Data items

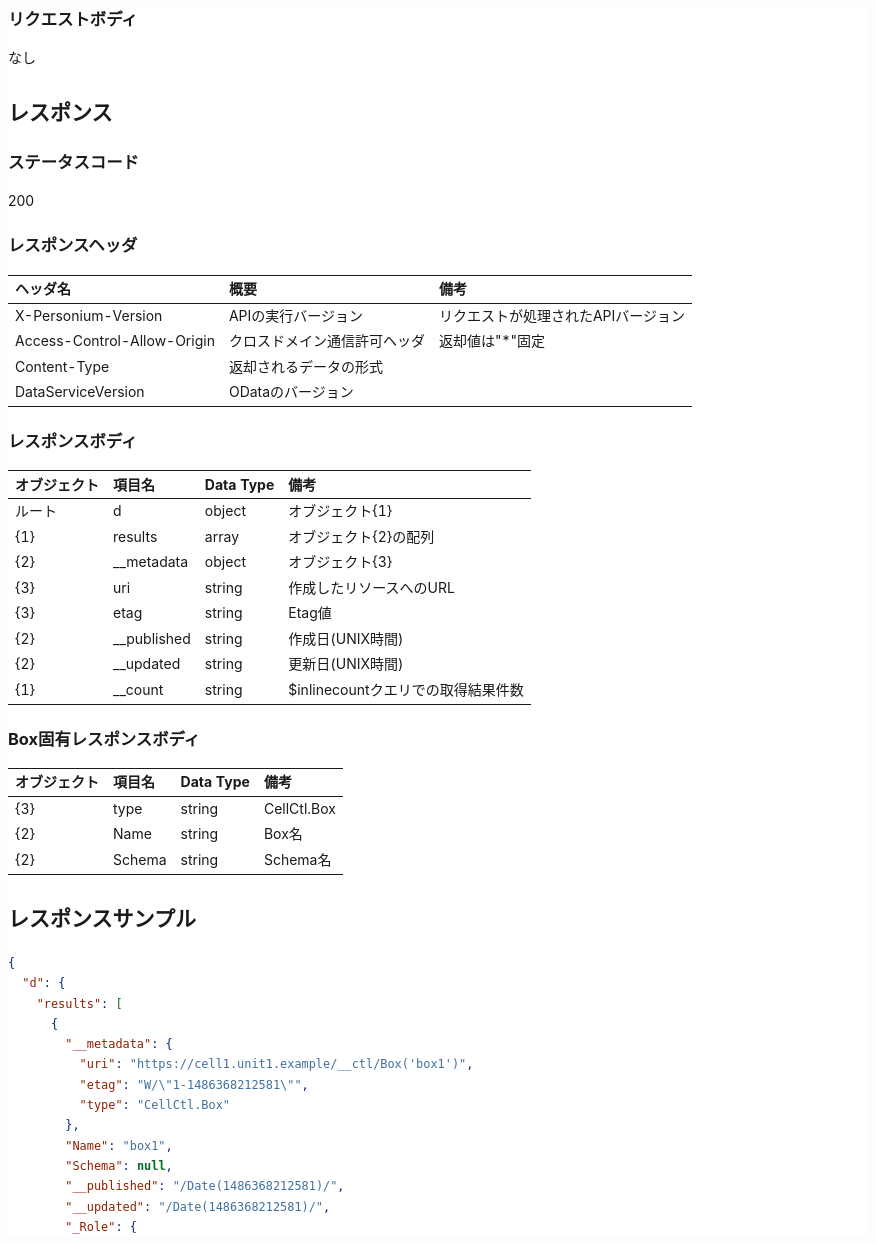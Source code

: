 ### リクエストボディ
なし

## レスポンス
### ステータスコード
200

### レスポンスヘッダ
|ヘッダ名|概要|備考|
|:--|:--|:--|
|X-Personium-Version|APIの実行バージョン|リクエストが処理されたAPIバージョン|
|Access-Control-Allow-Origin|クロスドメイン通信許可ヘッダ|返却値は"*"固定|
|Content-Type|返却されるデータの形式||
|DataServiceVersion|ODataのバージョン||

### レスポンスボディ
|オブジェクト|項目名|Data Type|備考|
|:--|:--|:--|:--|
|ルート|d|object|オブジェクト{1}|
|{1}|results|array|オブジェクト{2}の配列|
|{2}|__metadata|object|オブジェクト{3}|
|{3}|uri|string|作成したリソースへのURL|
|{3}|etag|string|Etag値|
|{2}|__published|string|作成日(UNIX時間)|
|{2}|__updated|string|更新日(UNIX時間)|
|{1}|__count|string|$inlinecountクエリでの取得結果件数|

### Box固有レスポンスボディ

|オブジェクト|項目名|Data Type|備考|
|:--|:--|:--|:--|
|{3}|type|string|CellCtl.Box|
|{2}|Name|string|Box名|
|{2}|Schema|string|Schema名|

## レスポンスサンプル
```JSON
{
  "d": {
    "results": [
      {
        "__metadata": {
          "uri": "https://cell1.unit1.example/__ctl/Box('box1')",
          "etag": "W/\"1-1486368212581\"",
          "type": "CellCtl.Box"
        },
        "Name": "box1",
        "Schema": null,
        "__published": "/Date(1486368212581)/",
        "__updated": "/Date(1486368212581)/",
        "_Role": {
```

- Prompt: The line containing "### レスポンスボディ" and every line after it, up to and including the last line of the records, should be reproduced exactly, with nothing else.

- The answer:
### レスポンスボディ
|オブジェクト|項目名|Data Type|備考|
|:--|:--|:--|:--|
|ルート|d|object|オブジェクト{1}|
|{1}|results|array|オブジェクト{2}の配列|
|{2}|__metadata|object|オブジェクト{3}|
|{3}|uri|string|作成したリソースへのURL|
|{3}|etag|string|Etag値|
|{2}|__published|string|作成日(UNIX時間)|
|{2}|__updated|string|更新日(UNIX時間)|
|{1}|__count|string|$inlinecountクエリでの取得結果件数|

### Box固有レスポンスボディ

|オブジェクト|項目名|Data Type|備考|
|:--|:--|:--|:--|
|{3}|type|string|CellCtl.Box|
|{2}|Name|string|Box名|
|{2}|Schema|string|Schema名|

## レスポンスサンプル
```JSON
{
  "d": {
    "results": [
      {
        "__metadata": {
          "uri": "https://cell1.unit1.example/__ctl/Box('box1')",
          "etag": "W/\"1-1486368212581\"",
          "type": "CellCtl.Box"
        },
        "Name": "box1",
        "Schema": null,
        "__published": "/Date(1486368212581)/",
        "__updated": "/Date(1486368212581)/",
        "_Role": {
```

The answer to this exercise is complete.